WHAT YOU SHOULD DO: Count the lines of data below that include "author". Provide only the number.

(Plain-text document sources)
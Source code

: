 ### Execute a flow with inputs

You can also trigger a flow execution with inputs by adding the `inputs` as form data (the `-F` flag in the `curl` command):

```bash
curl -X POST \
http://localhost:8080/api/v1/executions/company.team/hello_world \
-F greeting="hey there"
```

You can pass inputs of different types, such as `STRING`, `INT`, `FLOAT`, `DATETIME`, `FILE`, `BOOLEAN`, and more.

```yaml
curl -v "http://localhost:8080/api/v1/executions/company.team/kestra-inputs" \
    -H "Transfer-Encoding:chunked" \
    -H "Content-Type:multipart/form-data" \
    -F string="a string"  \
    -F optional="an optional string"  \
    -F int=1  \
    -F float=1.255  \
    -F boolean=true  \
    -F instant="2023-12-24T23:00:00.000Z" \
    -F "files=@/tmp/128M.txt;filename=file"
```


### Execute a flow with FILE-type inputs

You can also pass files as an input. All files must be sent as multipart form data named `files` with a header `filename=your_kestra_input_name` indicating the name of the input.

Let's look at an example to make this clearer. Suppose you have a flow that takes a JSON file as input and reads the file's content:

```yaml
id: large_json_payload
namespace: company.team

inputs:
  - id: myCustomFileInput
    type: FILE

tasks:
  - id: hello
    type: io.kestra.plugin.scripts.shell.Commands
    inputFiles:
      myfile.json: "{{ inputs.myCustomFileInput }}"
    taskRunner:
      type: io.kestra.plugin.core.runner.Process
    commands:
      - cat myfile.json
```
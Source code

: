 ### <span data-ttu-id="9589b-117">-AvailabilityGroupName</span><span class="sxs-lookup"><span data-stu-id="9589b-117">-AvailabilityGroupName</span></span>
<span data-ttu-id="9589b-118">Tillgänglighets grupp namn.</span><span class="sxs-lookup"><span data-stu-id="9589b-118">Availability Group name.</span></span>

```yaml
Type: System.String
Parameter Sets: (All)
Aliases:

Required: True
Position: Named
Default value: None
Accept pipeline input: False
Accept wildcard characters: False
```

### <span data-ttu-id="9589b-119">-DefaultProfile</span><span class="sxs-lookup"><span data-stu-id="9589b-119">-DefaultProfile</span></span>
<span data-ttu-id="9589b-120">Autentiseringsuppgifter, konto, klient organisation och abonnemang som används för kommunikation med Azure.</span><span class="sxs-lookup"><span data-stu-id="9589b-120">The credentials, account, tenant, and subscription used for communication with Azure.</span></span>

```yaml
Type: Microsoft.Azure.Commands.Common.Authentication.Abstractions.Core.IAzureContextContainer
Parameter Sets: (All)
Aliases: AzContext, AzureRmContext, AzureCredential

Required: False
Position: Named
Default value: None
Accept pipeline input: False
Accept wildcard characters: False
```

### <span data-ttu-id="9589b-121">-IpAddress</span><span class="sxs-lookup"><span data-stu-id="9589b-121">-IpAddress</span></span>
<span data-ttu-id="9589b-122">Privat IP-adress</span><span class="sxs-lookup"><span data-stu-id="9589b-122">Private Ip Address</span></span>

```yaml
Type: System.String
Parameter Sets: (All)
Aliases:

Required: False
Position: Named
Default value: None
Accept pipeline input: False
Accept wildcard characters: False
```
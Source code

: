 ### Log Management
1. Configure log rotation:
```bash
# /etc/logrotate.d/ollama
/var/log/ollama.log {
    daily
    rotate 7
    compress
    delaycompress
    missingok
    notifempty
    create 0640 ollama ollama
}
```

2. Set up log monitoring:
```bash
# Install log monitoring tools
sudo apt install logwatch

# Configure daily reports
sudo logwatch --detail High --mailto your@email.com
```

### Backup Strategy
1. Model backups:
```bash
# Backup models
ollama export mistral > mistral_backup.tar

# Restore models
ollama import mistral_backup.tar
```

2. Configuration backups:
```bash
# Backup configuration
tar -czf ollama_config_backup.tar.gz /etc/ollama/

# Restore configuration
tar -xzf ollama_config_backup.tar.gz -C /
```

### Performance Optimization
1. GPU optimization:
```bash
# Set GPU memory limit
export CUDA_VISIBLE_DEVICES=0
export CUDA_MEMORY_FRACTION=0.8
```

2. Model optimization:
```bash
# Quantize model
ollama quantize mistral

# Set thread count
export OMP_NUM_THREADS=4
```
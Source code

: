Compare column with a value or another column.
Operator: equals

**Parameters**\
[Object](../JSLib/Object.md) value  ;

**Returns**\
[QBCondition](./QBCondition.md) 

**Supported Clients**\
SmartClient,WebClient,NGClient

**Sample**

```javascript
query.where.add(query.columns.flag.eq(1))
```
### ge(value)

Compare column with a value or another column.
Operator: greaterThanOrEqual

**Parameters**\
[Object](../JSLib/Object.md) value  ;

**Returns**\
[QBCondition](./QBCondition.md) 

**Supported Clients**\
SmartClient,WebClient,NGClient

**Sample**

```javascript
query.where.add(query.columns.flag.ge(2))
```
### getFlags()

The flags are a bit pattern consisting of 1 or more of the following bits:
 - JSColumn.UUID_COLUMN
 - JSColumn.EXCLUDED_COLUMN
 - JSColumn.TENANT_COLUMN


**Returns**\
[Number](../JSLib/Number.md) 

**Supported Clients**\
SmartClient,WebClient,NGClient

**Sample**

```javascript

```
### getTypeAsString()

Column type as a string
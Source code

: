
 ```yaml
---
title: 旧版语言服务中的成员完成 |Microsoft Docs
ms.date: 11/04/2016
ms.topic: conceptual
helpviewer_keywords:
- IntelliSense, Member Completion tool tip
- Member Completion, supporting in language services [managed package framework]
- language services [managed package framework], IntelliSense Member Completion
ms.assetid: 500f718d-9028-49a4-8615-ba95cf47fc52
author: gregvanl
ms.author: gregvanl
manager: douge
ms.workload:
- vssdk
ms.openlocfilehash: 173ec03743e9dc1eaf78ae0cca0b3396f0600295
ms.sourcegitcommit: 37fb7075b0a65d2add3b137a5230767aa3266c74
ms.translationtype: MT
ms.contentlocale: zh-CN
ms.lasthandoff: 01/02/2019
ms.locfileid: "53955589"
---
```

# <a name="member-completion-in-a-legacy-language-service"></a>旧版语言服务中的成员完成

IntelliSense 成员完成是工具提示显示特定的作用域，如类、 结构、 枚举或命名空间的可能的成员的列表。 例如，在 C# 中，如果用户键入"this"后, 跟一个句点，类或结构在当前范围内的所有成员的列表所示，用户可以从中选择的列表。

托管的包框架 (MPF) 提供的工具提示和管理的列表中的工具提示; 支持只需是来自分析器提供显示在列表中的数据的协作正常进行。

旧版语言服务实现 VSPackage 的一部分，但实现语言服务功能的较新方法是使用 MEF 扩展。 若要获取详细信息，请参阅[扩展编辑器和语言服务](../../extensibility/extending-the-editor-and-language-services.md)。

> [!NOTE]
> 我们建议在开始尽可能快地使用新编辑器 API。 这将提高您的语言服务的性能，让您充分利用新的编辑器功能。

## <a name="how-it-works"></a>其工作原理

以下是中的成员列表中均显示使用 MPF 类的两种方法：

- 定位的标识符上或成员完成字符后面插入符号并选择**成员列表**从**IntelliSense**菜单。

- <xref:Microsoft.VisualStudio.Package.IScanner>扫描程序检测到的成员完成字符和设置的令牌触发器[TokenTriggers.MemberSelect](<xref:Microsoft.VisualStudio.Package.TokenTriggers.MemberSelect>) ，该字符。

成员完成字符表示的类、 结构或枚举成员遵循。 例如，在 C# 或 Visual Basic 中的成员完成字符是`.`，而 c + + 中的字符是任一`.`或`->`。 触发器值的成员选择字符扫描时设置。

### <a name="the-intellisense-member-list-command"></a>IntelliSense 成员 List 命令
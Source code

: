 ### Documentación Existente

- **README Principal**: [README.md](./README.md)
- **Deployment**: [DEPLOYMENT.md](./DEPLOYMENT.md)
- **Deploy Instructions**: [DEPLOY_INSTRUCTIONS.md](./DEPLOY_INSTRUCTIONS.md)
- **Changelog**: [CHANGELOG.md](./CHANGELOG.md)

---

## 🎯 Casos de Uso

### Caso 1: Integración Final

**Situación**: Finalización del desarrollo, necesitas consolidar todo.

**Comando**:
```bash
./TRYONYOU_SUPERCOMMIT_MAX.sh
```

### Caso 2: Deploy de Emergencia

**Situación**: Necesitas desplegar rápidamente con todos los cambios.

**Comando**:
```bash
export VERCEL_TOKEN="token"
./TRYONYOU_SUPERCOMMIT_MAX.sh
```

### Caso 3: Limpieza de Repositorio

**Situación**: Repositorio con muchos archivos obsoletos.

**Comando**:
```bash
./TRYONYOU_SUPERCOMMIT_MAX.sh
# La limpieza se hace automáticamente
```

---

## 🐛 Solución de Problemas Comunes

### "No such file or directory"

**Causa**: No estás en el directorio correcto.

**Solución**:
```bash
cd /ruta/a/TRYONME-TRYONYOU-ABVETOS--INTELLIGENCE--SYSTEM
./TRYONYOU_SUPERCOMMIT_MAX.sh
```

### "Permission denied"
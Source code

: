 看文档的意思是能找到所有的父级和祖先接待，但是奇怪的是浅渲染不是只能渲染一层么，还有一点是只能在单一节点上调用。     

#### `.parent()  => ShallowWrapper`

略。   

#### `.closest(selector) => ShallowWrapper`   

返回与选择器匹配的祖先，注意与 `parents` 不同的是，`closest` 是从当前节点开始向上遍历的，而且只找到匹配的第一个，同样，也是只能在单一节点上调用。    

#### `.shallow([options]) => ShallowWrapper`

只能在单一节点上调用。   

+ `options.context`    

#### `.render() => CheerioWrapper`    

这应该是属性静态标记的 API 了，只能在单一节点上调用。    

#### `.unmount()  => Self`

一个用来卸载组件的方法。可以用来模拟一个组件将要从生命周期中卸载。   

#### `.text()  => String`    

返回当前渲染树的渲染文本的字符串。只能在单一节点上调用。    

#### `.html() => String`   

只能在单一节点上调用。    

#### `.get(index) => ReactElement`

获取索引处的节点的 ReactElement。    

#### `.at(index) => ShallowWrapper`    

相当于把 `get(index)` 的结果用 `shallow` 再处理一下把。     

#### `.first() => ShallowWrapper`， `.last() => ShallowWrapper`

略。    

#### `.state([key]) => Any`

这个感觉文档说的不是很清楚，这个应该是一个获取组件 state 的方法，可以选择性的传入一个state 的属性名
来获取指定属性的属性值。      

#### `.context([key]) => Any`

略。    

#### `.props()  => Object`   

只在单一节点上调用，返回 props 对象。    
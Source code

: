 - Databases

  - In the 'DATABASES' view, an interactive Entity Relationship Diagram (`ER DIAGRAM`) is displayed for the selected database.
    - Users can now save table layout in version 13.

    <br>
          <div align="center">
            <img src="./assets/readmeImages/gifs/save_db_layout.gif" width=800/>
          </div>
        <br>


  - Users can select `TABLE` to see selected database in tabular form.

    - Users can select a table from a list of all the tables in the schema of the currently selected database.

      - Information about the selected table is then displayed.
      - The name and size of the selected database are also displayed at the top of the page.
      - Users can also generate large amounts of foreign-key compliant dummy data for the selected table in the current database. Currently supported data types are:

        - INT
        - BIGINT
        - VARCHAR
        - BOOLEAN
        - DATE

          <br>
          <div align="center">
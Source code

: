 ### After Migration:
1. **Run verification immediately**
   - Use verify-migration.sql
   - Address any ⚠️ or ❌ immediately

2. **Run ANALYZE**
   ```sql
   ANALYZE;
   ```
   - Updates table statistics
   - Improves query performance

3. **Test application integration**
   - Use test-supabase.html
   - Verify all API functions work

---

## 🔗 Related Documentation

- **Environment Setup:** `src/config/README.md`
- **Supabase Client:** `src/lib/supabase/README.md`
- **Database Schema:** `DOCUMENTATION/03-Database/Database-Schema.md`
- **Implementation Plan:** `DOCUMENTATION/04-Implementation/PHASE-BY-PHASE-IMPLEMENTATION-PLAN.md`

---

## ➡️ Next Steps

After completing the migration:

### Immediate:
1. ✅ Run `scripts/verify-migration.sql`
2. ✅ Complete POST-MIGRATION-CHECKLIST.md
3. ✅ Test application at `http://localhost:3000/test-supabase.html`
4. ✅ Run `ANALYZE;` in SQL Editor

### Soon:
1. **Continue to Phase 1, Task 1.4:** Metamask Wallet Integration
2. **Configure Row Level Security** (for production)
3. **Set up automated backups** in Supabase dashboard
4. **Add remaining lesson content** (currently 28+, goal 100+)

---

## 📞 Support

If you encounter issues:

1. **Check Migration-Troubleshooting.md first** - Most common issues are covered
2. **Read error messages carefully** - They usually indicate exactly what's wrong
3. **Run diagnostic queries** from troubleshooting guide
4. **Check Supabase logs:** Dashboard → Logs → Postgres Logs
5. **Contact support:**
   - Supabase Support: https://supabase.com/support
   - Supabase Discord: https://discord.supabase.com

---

ANSWER TO THIS TASK: 2